* **Task instructions**
For this exercise, repeat the listing below from its first line through the line containing "- **Error handling**: Reconexión automática", exactly as written.

[Start of Attachment]

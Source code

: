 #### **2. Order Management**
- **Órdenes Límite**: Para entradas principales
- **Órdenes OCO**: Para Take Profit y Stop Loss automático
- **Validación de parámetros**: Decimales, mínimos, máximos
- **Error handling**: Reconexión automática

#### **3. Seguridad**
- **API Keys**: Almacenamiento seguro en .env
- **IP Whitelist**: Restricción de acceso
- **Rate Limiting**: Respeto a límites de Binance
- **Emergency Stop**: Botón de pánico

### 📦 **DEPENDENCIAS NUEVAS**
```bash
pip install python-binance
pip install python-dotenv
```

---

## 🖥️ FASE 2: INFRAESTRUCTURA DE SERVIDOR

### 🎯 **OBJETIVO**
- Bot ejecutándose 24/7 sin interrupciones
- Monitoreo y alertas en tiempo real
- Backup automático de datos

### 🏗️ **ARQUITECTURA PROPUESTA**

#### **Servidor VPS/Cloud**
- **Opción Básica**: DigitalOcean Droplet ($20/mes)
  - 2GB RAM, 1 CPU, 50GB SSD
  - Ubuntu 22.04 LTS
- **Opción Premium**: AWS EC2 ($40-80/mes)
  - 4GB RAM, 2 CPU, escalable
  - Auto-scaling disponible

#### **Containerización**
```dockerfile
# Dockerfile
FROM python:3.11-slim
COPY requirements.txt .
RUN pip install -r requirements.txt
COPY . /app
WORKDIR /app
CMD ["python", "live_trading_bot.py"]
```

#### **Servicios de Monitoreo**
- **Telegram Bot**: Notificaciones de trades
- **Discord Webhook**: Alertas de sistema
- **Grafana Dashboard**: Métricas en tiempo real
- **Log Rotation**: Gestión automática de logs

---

[End of Attachment]

* **Task response**
Source code

: #### **2. Order Management**
- **Órdenes Límite**: Para entradas principales
- **Órdenes OCO**: Para Take Profit y Stop Loss automático
- **Validación de parámetros**: Decimales, mínimos, máximos
- **Error handling**: Reconexión automática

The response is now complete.